Lemma 4.24.2. Let $u : \mathcal{C} \to \mathcal{D}$ be a functor between categories. If for each $y \in \mathop{\mathrm{Ob}}\nolimits (\mathcal{D})$ the functor $x \mapsto \mathop{\mathrm{Mor}}\nolimits _\mathcal {D}(u(x), y)$ is representable, then $u$ has a right adjoint.

Proof. For each $y$ choose an object $v(y)$ and an isomorphism $\mathop{\mathrm{Mor}}\nolimits _\mathcal {C}(-, v(y)) \to \mathop{\mathrm{Mor}}\nolimits _\mathcal {D}(u(-), y)$ of functors.
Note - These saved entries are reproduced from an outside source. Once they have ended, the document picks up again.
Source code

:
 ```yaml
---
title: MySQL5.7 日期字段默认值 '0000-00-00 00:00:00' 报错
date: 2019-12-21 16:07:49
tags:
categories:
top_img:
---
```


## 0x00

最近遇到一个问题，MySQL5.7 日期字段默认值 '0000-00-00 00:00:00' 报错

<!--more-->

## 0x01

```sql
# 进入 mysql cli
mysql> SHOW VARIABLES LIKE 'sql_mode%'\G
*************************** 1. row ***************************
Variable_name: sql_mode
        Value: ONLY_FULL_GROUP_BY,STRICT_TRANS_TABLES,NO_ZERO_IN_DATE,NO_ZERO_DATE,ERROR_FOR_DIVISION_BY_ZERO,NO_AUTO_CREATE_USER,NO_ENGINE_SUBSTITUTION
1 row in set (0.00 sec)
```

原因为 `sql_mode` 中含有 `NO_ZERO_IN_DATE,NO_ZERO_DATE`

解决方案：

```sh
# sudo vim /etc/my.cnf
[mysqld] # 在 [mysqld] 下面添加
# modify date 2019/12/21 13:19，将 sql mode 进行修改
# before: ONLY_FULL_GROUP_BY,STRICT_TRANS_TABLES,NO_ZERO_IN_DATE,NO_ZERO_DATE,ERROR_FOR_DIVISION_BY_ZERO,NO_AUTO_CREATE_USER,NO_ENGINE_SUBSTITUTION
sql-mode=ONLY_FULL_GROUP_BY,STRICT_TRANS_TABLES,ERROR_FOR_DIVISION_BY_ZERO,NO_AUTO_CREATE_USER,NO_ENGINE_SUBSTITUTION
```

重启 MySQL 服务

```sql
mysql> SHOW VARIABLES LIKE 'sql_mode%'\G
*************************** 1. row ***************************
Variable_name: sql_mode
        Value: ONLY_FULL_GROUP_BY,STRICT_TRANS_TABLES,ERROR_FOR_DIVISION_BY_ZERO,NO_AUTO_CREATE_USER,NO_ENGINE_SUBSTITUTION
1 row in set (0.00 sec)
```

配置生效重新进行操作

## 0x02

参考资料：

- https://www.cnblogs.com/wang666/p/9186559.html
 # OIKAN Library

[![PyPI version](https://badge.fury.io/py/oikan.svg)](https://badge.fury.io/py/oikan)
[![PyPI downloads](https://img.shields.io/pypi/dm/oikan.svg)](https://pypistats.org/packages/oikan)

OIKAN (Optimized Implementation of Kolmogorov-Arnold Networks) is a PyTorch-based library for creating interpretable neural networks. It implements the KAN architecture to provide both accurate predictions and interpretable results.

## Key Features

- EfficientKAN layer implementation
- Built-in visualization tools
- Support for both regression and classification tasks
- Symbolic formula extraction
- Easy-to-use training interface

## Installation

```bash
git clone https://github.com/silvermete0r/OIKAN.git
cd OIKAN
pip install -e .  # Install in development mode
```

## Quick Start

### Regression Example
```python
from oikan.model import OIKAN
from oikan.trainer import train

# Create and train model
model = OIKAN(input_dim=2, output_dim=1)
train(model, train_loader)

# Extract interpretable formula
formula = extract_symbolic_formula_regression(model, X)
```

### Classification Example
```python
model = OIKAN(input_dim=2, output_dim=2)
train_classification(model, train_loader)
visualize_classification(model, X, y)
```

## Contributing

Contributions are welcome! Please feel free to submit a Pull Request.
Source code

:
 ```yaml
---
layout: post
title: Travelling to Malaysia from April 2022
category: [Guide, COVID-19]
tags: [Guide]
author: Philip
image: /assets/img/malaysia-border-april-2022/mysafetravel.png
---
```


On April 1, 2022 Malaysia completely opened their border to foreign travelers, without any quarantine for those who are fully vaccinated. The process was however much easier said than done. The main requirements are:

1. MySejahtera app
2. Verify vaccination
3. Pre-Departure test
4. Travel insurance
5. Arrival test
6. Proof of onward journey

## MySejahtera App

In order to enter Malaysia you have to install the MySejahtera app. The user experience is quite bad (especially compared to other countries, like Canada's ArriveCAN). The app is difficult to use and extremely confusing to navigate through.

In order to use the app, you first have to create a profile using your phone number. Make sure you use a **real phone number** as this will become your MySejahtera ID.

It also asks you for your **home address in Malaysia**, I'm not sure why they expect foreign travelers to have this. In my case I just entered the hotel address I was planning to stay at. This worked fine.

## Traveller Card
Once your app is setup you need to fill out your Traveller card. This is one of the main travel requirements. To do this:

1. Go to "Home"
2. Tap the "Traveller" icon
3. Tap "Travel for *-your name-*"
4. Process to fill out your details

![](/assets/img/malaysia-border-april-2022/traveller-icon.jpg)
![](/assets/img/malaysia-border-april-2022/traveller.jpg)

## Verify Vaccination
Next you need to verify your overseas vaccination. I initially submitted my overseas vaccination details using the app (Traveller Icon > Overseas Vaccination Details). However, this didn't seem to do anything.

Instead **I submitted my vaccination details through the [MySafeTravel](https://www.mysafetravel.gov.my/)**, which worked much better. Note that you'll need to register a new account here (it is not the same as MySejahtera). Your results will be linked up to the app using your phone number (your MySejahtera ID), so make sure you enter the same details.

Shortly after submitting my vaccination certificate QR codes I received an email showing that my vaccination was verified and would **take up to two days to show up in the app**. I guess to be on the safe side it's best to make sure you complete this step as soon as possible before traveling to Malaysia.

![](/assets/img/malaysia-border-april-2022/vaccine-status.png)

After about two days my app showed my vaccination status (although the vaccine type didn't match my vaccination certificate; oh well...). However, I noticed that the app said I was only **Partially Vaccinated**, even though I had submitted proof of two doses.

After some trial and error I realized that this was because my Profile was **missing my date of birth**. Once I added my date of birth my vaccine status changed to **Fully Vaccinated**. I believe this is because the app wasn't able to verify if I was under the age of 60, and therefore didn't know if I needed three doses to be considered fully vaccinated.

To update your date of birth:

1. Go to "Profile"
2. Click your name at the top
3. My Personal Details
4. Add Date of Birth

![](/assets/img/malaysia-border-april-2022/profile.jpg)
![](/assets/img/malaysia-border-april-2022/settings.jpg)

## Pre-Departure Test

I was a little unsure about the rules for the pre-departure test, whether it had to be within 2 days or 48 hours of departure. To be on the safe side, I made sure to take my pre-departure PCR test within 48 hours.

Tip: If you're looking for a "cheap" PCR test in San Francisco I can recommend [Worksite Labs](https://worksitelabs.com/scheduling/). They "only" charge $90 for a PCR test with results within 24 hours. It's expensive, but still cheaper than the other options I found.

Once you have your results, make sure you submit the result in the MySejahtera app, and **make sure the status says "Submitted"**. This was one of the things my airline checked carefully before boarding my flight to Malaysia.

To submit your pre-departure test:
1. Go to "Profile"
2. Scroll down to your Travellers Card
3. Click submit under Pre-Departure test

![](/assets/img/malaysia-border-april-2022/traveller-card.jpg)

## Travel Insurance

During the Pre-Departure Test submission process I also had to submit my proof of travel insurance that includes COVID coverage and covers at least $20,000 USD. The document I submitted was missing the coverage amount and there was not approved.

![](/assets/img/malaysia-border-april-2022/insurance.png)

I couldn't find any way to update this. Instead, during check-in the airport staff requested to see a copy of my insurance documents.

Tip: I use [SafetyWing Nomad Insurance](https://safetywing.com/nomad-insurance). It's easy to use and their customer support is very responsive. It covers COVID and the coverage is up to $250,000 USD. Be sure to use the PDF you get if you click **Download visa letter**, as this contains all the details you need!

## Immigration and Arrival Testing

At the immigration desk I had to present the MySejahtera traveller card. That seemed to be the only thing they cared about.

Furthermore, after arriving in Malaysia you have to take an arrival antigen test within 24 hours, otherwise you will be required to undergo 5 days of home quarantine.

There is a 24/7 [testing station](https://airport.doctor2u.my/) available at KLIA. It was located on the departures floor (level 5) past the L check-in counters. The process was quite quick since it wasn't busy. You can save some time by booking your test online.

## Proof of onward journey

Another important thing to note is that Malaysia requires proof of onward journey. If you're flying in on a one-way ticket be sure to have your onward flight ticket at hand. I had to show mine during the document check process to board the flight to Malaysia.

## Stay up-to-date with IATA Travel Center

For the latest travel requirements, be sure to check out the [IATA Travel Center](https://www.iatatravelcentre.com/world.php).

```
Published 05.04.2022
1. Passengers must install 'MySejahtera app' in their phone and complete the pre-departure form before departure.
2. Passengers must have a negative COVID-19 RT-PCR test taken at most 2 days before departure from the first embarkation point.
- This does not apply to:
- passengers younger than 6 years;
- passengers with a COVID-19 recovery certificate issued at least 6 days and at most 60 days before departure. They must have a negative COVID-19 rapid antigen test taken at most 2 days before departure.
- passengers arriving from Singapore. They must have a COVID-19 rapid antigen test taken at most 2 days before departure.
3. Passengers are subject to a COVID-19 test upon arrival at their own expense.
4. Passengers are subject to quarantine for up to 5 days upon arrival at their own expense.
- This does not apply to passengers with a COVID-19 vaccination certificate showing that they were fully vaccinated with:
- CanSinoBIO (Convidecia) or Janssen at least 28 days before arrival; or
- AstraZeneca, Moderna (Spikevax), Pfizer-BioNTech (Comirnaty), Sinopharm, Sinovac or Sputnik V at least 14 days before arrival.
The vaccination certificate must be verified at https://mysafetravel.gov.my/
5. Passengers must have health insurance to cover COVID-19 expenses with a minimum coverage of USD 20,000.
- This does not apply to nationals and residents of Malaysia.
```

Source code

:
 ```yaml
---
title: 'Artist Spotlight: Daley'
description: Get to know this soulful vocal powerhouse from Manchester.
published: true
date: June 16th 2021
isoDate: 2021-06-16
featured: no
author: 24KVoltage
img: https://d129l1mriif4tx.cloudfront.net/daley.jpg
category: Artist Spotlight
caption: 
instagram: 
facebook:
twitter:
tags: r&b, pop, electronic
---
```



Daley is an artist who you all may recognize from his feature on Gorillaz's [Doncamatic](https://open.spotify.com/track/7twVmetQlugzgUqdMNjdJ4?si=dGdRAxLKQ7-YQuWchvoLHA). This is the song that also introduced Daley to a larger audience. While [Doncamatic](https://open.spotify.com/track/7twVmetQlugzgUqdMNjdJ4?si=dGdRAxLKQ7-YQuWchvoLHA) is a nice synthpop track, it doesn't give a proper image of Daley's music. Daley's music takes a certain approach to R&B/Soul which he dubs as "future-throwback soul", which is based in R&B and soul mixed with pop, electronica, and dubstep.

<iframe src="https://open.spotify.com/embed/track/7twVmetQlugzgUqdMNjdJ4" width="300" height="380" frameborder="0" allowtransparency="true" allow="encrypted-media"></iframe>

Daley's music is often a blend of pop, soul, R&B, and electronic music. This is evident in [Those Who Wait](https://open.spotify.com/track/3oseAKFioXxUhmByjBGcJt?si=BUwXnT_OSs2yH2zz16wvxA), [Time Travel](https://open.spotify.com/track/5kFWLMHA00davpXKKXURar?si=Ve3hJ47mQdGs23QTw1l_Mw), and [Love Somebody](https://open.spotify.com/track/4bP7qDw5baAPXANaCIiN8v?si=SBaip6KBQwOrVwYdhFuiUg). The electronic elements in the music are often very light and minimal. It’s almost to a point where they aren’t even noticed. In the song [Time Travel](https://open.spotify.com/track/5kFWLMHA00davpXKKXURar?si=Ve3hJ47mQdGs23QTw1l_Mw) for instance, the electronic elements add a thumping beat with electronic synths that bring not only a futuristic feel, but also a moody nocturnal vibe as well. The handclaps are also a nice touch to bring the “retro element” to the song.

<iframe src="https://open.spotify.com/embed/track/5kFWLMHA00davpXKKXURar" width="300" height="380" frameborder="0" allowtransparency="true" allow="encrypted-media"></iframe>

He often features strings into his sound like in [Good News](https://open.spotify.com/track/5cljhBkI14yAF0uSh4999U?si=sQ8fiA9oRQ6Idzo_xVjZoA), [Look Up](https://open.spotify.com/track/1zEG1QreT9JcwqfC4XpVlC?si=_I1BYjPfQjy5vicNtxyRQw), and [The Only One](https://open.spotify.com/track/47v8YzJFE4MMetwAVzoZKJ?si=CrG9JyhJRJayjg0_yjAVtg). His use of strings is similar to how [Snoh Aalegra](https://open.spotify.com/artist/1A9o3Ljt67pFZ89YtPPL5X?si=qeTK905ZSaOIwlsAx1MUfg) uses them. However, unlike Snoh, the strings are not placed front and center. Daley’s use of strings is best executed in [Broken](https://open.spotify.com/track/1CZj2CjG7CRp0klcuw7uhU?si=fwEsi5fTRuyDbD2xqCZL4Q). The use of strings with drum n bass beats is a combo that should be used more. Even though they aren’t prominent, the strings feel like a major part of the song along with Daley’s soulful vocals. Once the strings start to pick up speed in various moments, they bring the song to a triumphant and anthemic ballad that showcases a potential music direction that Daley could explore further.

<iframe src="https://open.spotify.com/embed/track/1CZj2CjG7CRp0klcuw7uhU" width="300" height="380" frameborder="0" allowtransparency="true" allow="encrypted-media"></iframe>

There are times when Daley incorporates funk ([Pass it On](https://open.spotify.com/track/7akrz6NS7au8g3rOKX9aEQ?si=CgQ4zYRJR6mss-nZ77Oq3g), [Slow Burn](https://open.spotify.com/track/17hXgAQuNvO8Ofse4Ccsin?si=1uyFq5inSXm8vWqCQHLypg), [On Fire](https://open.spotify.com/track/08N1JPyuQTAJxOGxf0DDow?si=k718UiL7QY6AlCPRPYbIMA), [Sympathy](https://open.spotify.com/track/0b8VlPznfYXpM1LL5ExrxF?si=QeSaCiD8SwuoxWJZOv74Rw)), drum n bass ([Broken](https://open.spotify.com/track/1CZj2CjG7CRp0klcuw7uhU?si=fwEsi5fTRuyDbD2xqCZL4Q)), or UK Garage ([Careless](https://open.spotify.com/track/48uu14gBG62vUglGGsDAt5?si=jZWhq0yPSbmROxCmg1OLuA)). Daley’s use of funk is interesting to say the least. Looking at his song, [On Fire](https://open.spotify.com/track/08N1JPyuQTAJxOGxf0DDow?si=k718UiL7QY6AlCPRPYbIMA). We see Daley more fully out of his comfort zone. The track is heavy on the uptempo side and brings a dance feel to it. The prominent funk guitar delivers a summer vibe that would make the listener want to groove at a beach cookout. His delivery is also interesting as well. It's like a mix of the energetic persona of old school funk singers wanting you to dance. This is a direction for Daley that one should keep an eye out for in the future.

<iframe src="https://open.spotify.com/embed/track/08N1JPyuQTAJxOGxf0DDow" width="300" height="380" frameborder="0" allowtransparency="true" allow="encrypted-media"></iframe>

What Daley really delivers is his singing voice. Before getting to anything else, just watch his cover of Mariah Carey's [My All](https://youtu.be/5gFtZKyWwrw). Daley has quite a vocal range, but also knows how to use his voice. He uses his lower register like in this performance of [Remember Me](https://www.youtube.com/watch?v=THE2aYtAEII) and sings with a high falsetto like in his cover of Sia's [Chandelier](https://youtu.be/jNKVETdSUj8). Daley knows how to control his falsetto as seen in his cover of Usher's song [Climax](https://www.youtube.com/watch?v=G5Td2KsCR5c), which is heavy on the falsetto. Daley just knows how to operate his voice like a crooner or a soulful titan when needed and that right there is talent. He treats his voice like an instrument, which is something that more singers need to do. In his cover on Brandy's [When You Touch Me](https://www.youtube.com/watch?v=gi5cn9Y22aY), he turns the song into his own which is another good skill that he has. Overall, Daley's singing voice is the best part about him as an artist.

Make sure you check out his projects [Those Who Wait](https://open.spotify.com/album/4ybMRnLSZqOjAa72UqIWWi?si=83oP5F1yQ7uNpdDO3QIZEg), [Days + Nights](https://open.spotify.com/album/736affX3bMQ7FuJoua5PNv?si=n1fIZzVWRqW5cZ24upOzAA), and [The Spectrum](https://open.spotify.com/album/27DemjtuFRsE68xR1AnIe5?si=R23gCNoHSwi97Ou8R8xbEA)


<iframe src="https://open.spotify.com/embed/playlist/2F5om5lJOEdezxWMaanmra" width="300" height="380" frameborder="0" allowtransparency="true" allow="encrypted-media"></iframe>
By Yoneda's lemma (Lemma 4.3.5) for any morphism $g : y \to y'$ the transformation of functors

$\mathop{\mathrm{Mor}}\nolimits _\mathcal {C}(-, v(y)) \to \mathop{\mathrm{Mor}}\nolimits _\mathcal {D}(u(-), y) \to \mathop{\mathrm{Mor}}\nolimits _\mathcal {D}(u(-), y') \to \mathop{\mathrm{Mor}}\nolimits _\mathcal {C}(-, v(y'))$

corresponds to a unique morphism $v(g) : v(y) \to v(y')$ . We omit the verification that $v$ is a functor and that it is right adjoint to $u$ . $\square$

Comments (3)

Comment #7932 by olof on December 20, 2022 at 02:44

"For each y choose an object v(y)"Why can we 'choose' v(y) instead of 'there exists a U in category C'?The definition of representable functor says that 'exists'.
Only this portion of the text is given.